For some players this might seem a little daunting, but while there
are decisions to be made about what you'll use your stuff for, it's more straightforward than, say,
Far Cry 3's system.
Similarly, you can use generic nuts and bolts to upgrade your weapons in a way that's much like a skills tree in an RPG or hack 'n' slash beat-'em-up. Mercifully, Naughty Dog has stopped short of making you hunt for things like food, clothes and batteries. It's a smart move that stops the game from being dominated by a constant, urgent need to find new supplies.
Encounters with humans are usually a little closer to the kind of gunplay you're used to from Naughty Dog. As I noted earlier, ammo is scarce but it's not so scarce that you can't afford to occasionally blow someone's head off with a shotgun. Or fill their chest cavity with handgun bullets. Or quietly take them out with a bow.
You get the picture, right? Again, there's a range of ways to approach these situations. What the relative resource scarcity means is that every shot has to count; the tension is ratcheted right up.
Happily, there's no cover 'system' here. You crouch, and if you happen to be crouching behind cover, then... you're behind cover. If you're crouching and you want to take a shot, then when you take aim (using the left bumper) you'll rise up to aim over anything that happens to be in your way. It's well implemented and definitely preferable to a cover 'system' that has you constantly sticking to things you don't want to be stuck to.
That's not to say the game's design is faultless. Occasionally hitting X won't enable you to vault over some obstacle as it should; in a fight or flight situation that can be punishing. Similarly, switching to one of your exotic, hand-crafted weapons is a little cumbersome to the point where you need to have switched it in before a confrontation begins. Otherwise, you may be killed while trying to select it. That feels overly harsh.
Also (and writing this feels like asking someone to cut off my nose to spite my face) death could result in a higher penalty. Part of the game's shtick is the tension it builds. Expect to get killed off reasonably often – it's part of the experience. Given the difficulty, though, being plonked 30 seconds back in the game feels a little like you're getting off lightly. I'm quibbling here, though.
While the mechanics/gameplay design described in the review so far are great ingredients for a very good game, however, what makes
The Last of Us really special is the presentation and narrative glue that holds it all together.
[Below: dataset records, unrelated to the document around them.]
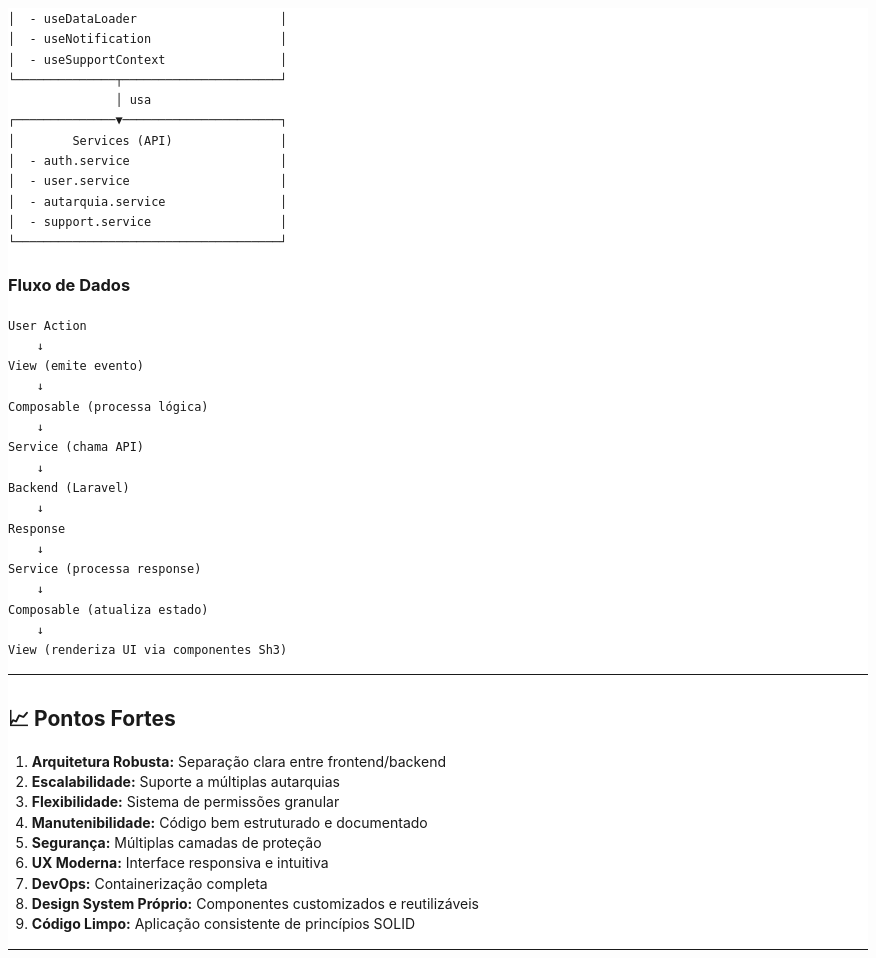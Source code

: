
 ```
│  - useDataLoader                    │
│  - useNotification                  │
│  - useSupportContext                │
└──────────────┬──────────────────────┘
               │ usa
┌──────────────▼──────────────────────┐
│        Services (API)               │
│  - auth.service                     │
│  - user.service                     │
│  - autarquia.service                │
│  - support.service                  │
└─────────────────────────────────────┘
```

### Fluxo de Dados

```
User Action
    ↓
View (emite evento)
    ↓
Composable (processa lógica)
    ↓
Service (chama API)
    ↓
Backend (Laravel)
    ↓
Response
    ↓
Service (processa response)
    ↓
Composable (atualiza estado)
    ↓
View (renderiza UI via componentes Sh3)
```

---

## 📈 Pontos Fortes

1. **Arquitetura Robusta:** Separação clara entre frontend/backend
2. **Escalabilidade:** Suporte a múltiplas autarquias
3. **Flexibilidade:** Sistema de permissões granular
4. **Manutenibilidade:** Código bem estruturado e documentado
5. **Segurança:** Múltiplas camadas de proteção
6. **UX Moderna:** Interface responsiva e intuitiva
7. **DevOps:** Containerização completa
8. **Design System Próprio:** Componentes customizados e reutilizáveis
9. **Código Limpo:** Aplicação consistente de princípios SOLID

---
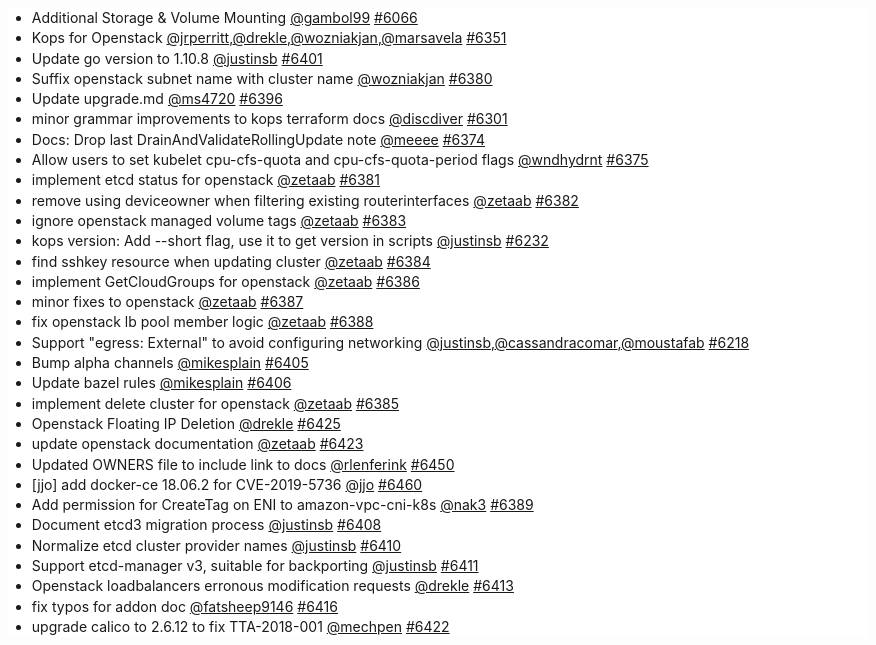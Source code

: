 * Additional Storage & Volume Mounting [@gambol99](https://github.com/gambol99) [#6066](https://github.com/kubernetes/kops/pull/6066)
* Kops for Openstack [@jrperritt](https://github.com/jrperritt),[@drekle](https://github.com/drekle),[@wozniakjan](https://github.com/wozniakjan),[@marsavela](https://github.com/marsavela) [#6351](https://github.com/kubernetes/kops/pull/6351)
* Update go version to 1.10.8 [@justinsb](https://github.com/justinsb) [#6401](https://github.com/kubernetes/kops/pull/6401)
* Suffix openstack subnet name with cluster name [@wozniakjan](https://github.com/wozniakjan) [#6380](https://github.com/kubernetes/kops/pull/6380)
* Update upgrade.md [@ms4720](https://github.com/ms4720) [#6396](https://github.com/kubernetes/kops/pull/6396)
* minor grammar improvements to kops terraform docs [@discdiver](https://github.com/discdiver) [#6301](https://github.com/kubernetes/kops/pull/6301)
* Docs: Drop last DrainAndValidateRollingUpdate note [@meeee](https://github.com/meeee) [#6374](https://github.com/kubernetes/kops/pull/6374)
* Allow users to set kubelet cpu-cfs-quota and cpu-cfs-quota-period flags [@wndhydrnt](https://github.com/wndhydrnt) [#6375](https://github.com/kubernetes/kops/pull/6375)
* implement etcd status for openstack [@zetaab](https://github.com/zetaab) [#6381](https://github.com/kubernetes/kops/pull/6381)
* remove using deviceowner when filtering existing routerinterfaces [@zetaab](https://github.com/zetaab) [#6382](https://github.com/kubernetes/kops/pull/6382)
* ignore openstack managed volume tags [@zetaab](https://github.com/zetaab) [#6383](https://github.com/kubernetes/kops/pull/6383)
* kops version: Add --short flag, use it to get version in scripts [@justinsb](https://github.com/justinsb) [#6232](https://github.com/kubernetes/kops/pull/6232)
* find sshkey resource when updating cluster [@zetaab](https://github.com/zetaab) [#6384](https://github.com/kubernetes/kops/pull/6384)
* implement GetCloudGroups for openstack [@zetaab](https://github.com/zetaab) [#6386](https://github.com/kubernetes/kops/pull/6386)
* minor fixes to openstack [@zetaab](https://github.com/zetaab) [#6387](https://github.com/kubernetes/kops/pull/6387)
* fix openstack lb pool member logic [@zetaab](https://github.com/zetaab) [#6388](https://github.com/kubernetes/kops/pull/6388)
* Support "egress: External" to avoid configuring networking [@justinsb](https://github.com/justinsb),[@cassandracomar](https://github.com/cassandracomar),[@moustafab](https://github.com/moustafab) [#6218](https://github.com/kubernetes/kops/pull/6218)
* Bump alpha channels [@mikesplain](https://github.com/mikesplain) [#6405](https://github.com/kubernetes/kops/pull/6405)
* Update bazel rules [@mikesplain](https://github.com/mikesplain) [#6406](https://github.com/kubernetes/kops/pull/6406)
* implement delete cluster for openstack [@zetaab](https://github.com/zetaab) [#6385](https://github.com/kubernetes/kops/pull/6385)
* Openstack Floating IP Deletion [@drekle](https://github.com/drekle) [#6425](https://github.com/kubernetes/kops/pull/6425)
* update openstack documentation [@zetaab](https://github.com/zetaab) [#6423](https://github.com/kubernetes/kops/pull/6423)
* Updated OWNERS file to include link to docs [@rlenferink](https://github.com/rlenferink) [#6450](https://github.com/kubernetes/kops/pull/6450)
* [jjo] add docker-ce 18.06.2 for CVE-2019-5736 [@jjo](https://github.com/jjo) [#6460](https://github.com/kubernetes/kops/pull/6460)
* Add permission for CreateTag on ENI to amazon-vpc-cni-k8s [@nak3](https://github.com/nak3) [#6389](https://github.com/kubernetes/kops/pull/6389)
* Document etcd3 migration process [@justinsb](https://github.com/justinsb) [#6408](https://github.com/kubernetes/kops/pull/6408)
* Normalize etcd cluster provider names [@justinsb](https://github.com/justinsb) [#6410](https://github.com/kubernetes/kops/pull/6410)
* Support etcd-manager v3, suitable for backporting [@justinsb](https://github.com/justinsb) [#6411](https://github.com/kubernetes/kops/pull/6411)
* Openstack loadbalancers erronous modification requests [@drekle](https://github.com/drekle) [#6413](https://github.com/kubernetes/kops/pull/6413)
* fix typos for addon doc [@fatsheep9146](https://github.com/fatsheep9146) [#6416](https://github.com/kubernetes/kops/pull/6416)
* upgrade calico to 2.6.12 to fix TTA-2018-001 [@mechpen](https://github.com/mechpen) [#6422](https://github.com/kubernetes/kops/pull/6422)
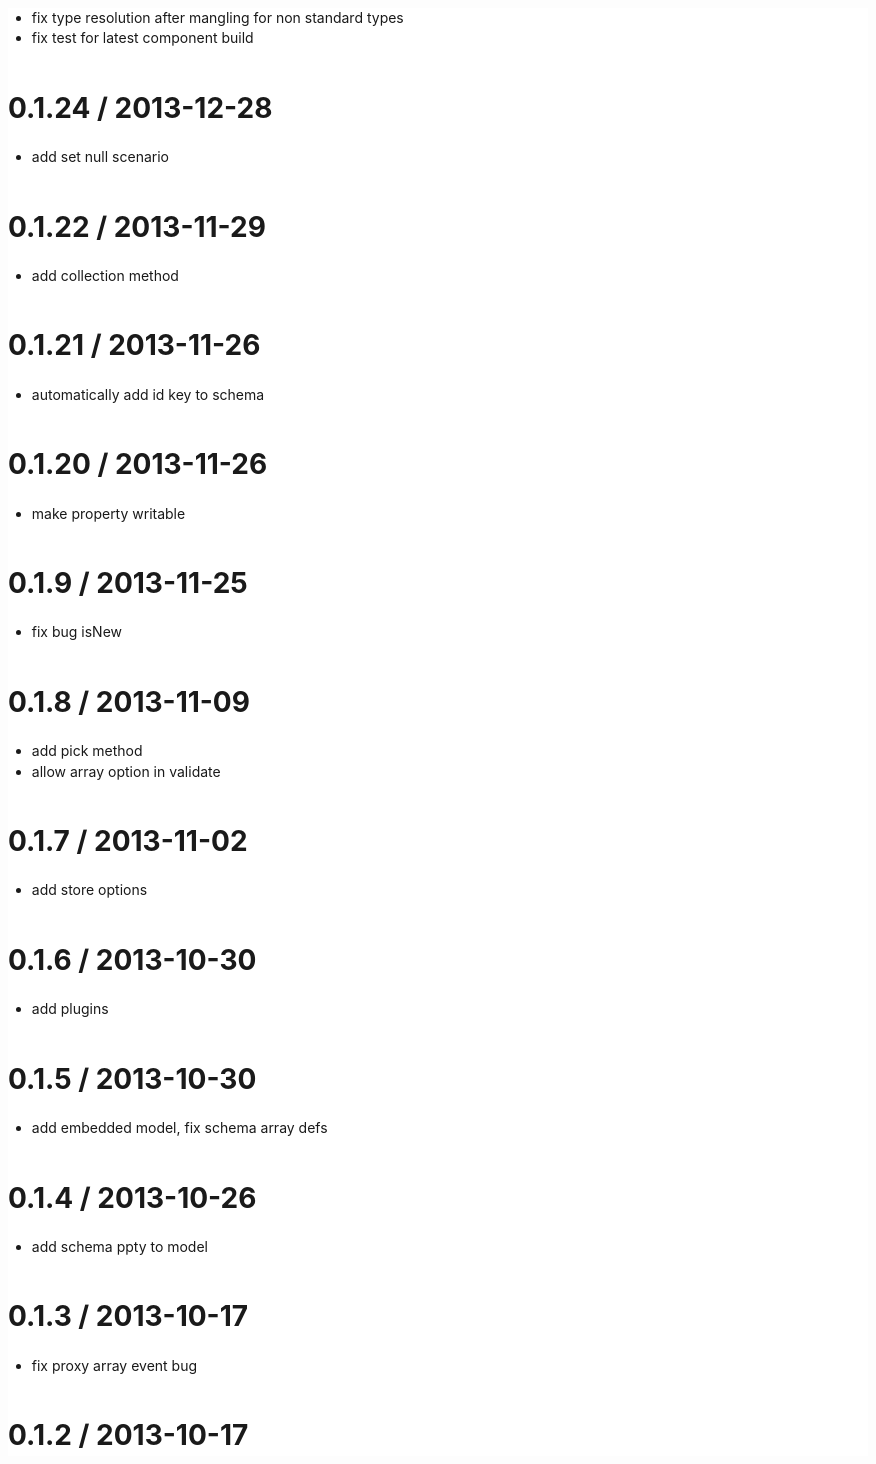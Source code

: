  * fix type resolution after mangling for non standard types
 * fix test for latest component build

0.1.24 / 2013-12-28
==================

 * add set null scenario

0.1.22 / 2013-11-29
==================

 * add collection method

0.1.21 / 2013-11-26
==================

 * automatically add id key to schema

0.1.20 / 2013-11-26
==================

 * make property  writable

0.1.9 / 2013-11-25
==================

 * fix bug isNew

0.1.8 / 2013-11-09
==================

 * add pick method
 * allow array option in validate

0.1.7 / 2013-11-02
==================

 * add store options

0.1.6 / 2013-10-30
==================

 * add plugins

0.1.5 / 2013-10-30
==================

 * add embedded model, fix schema array defs

0.1.4 / 2013-10-26
==================

  * add schema ppty to model

0.1.3 / 2013-10-17
==================

  * fix proxy array event bug

0.1.2 / 2013-10-17
==================
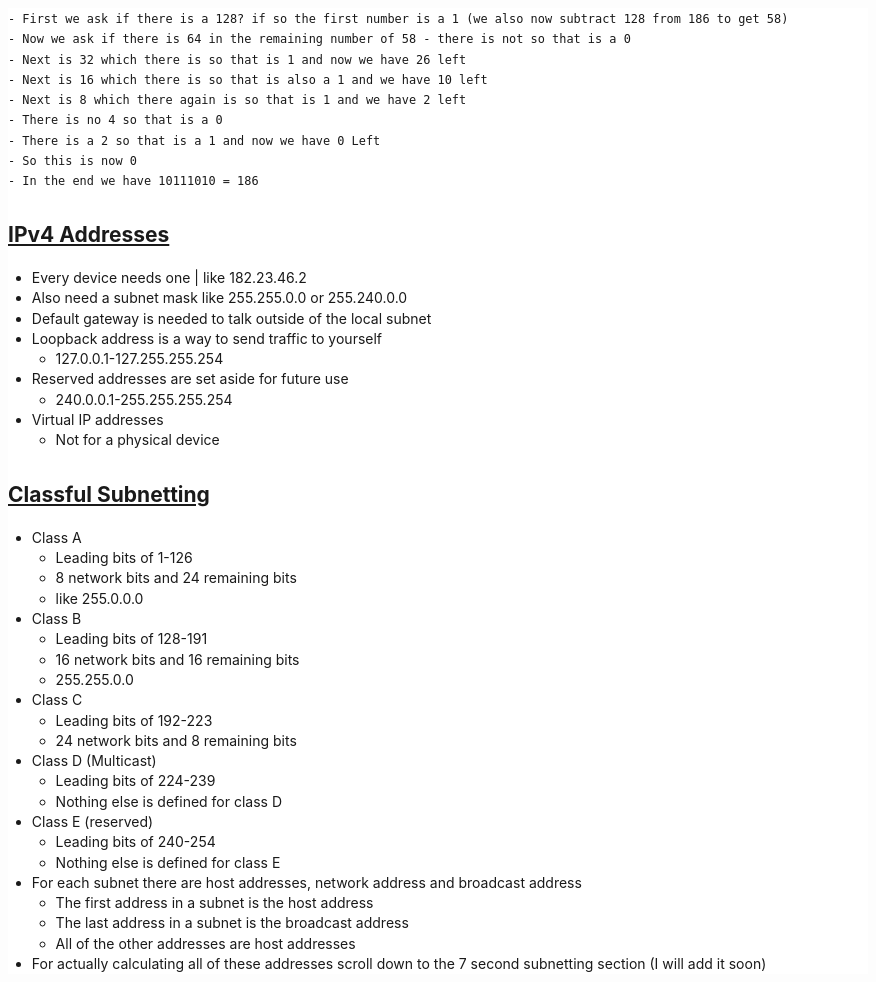     - First we ask if there is a 128? if so the first number is a 1 (we also now subtract 128 from 186 to get 58)
    - Now we ask if there is 64 in the remaining number of 58 - there is not so that is a 0
    - Next is 32 which there is so that is 1 and now we have 26 left
    - Next is 16 which there is so that is also a 1 and we have 10 left
    - Next is 8 which there again is so that is 1 and we have 2 left
    - There is no 4 so that is a 0
    - There is a 2 so that is a 1 and now we have 0 Left
    - So this is now 0
    - In the end we have 10111010 = 186

## [IPv4 Addresses](https://www.youtube.com/watch?v=aEMtAFvouNU&list=PLG49S3nxzAnmpdmX7RoTOyuNJQAb-r-gd&index=25&ab_channel=ProfessorMesser)

- Every device needs one | like 182.23.46.2
- Also need a subnet mask like 255.255.0.0 or 255.240.0.0
- Default gateway is needed to talk outside of the local subnet
- Loopback address is a way to send traffic to yourself
    - 127.0.0.1-127.255.255.254
- Reserved addresses are set aside for future use
    - 240.0.0.1-255.255.255.254
- Virtual IP addresses
    - Not for a physical device

## [Classful Subnetting](https://www.youtube.com/watch?v=GxE395bCANM&list=PLG49S3nxzAnmpdmX7RoTOyuNJQAb-r-gd&index=26&ab_channel=ProfessorMesser)

- Class A
    - Leading bits of 1-126
    - 8 network bits and 24 remaining bits
    - like 255.0.0.0
- Class B
    - Leading bits of 128-191
    - 16 network bits and 16 remaining bits
    - 255.255.0.0
- Class C
    - Leading bits of 192-223
    - 24 network bits and 8 remaining bits
- Class D (Multicast)
    - Leading bits of 224-239
    - Nothing else is defined for class D
- Class E (reserved)
    - Leading bits of 240-254
    - Nothing else is defined for class E
- For each subnet there are host addresses, network address and broadcast address
    - The first address in a subnet is the host address
    - The last address in a subnet is the broadcast address
    - All of the other addresses are host addresses
- For actually calculating all of these addresses scroll down to the 7 second subnetting section (I will add it soon)
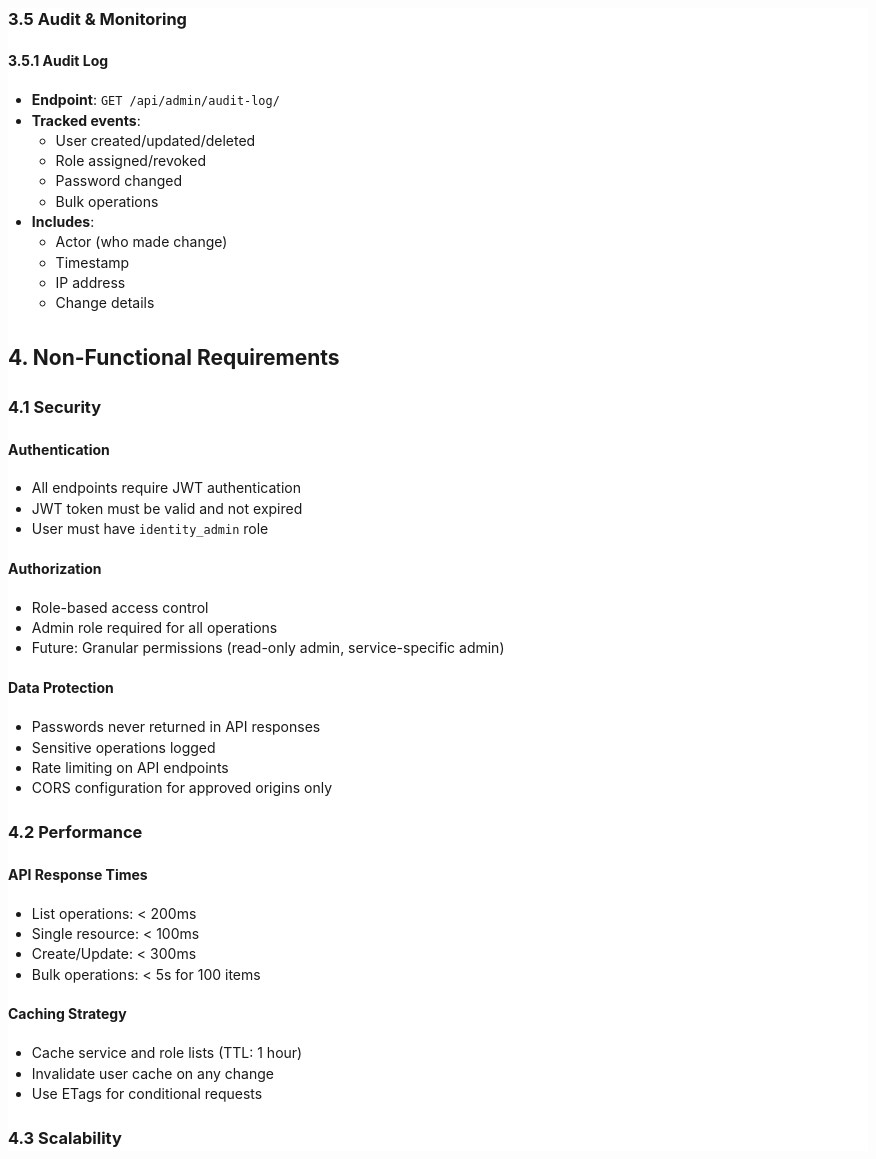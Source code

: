 ### 3.5 Audit & Monitoring

#### 3.5.1 Audit Log
- **Endpoint**: `GET /api/admin/audit-log/`
- **Tracked events**:
  - User created/updated/deleted
  - Role assigned/revoked
  - Password changed
  - Bulk operations
- **Includes**:
  - Actor (who made change)
  - Timestamp
  - IP address
  - Change details

## 4. Non-Functional Requirements

### 4.1 Security

#### Authentication
- All endpoints require JWT authentication
- JWT token must be valid and not expired
- User must have `identity_admin` role

#### Authorization
- Role-based access control
- Admin role required for all operations
- Future: Granular permissions (read-only admin, service-specific admin)

#### Data Protection
- Passwords never returned in API responses
- Sensitive operations logged
- Rate limiting on API endpoints
- CORS configuration for approved origins only

### 4.2 Performance

#### API Response Times
- List operations: < 200ms
- Single resource: < 100ms
- Create/Update: < 300ms
- Bulk operations: < 5s for 100 items

#### Caching Strategy
- Cache service and role lists (TTL: 1 hour)
- Invalidate user cache on any change
- Use ETags for conditional requests

### 4.3 Scalability
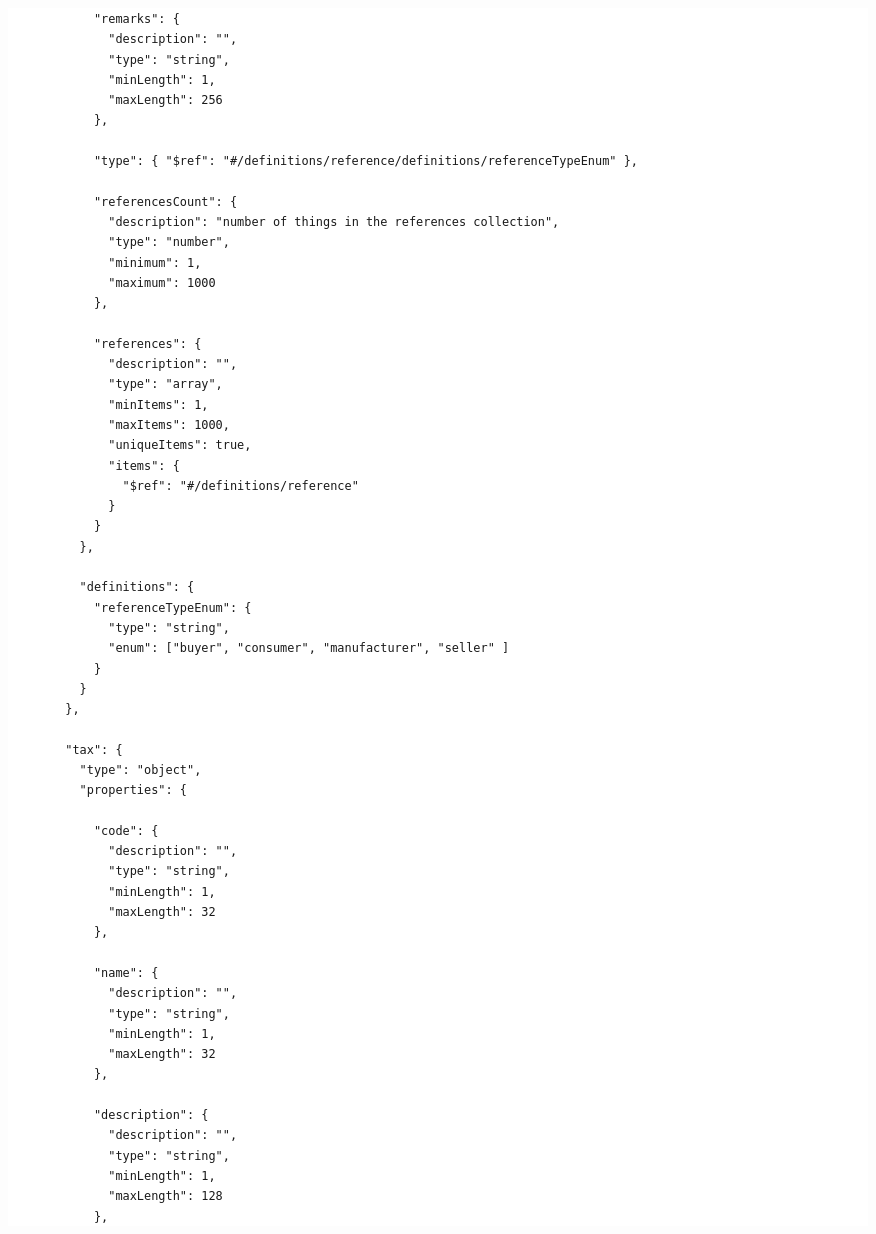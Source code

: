                 "remarks": {
                  "description": "",
                  "type": "string",
                  "minLength": 1,
                  "maxLength": 256
                },

                "type": { "$ref": "#/definitions/reference/definitions/referenceTypeEnum" },

                "referencesCount": {
                  "description": "number of things in the references collection",
                  "type": "number",
                  "minimum": 1,
                  "maximum": 1000
                },

                "references": {
                  "description": "",
                  "type": "array",
                  "minItems": 1,
                  "maxItems": 1000,
                  "uniqueItems": true,
                  "items": {
                    "$ref": "#/definitions/reference"
                  }
                }
              },

              "definitions": {
                "referenceTypeEnum": {
                  "type": "string",
                  "enum": ["buyer", "consumer", "manufacturer", "seller" ]
                }
              }
            },

            "tax": {
              "type": "object",
              "properties": {

                "code": {
                  "description": "",
                  "type": "string",
                  "minLength": 1,
                  "maxLength": 32
                },

                "name": {
                  "description": "",
                  "type": "string",
                  "minLength": 1,
                  "maxLength": 32
                },

                "description": {
                  "description": "",
                  "type": "string",
                  "minLength": 1,
                  "maxLength": 128
                },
The Last of Us is very well written, acted and visually realised. I mean,
really. There's a surprising humanity to the characters that enriches and elevates
The Last of Us far beyond most of its genre peers. Joel and Ellie feel real in a way that no other game characters I've come across do. There's a real sadness to Joel, while Ellie's cocktail of bravado and vulnerability feels very true. Watching their relationship evolve is a real delight and it makes the rest of the game resonate in a way that's beyond the sum of its gameplay mechanics.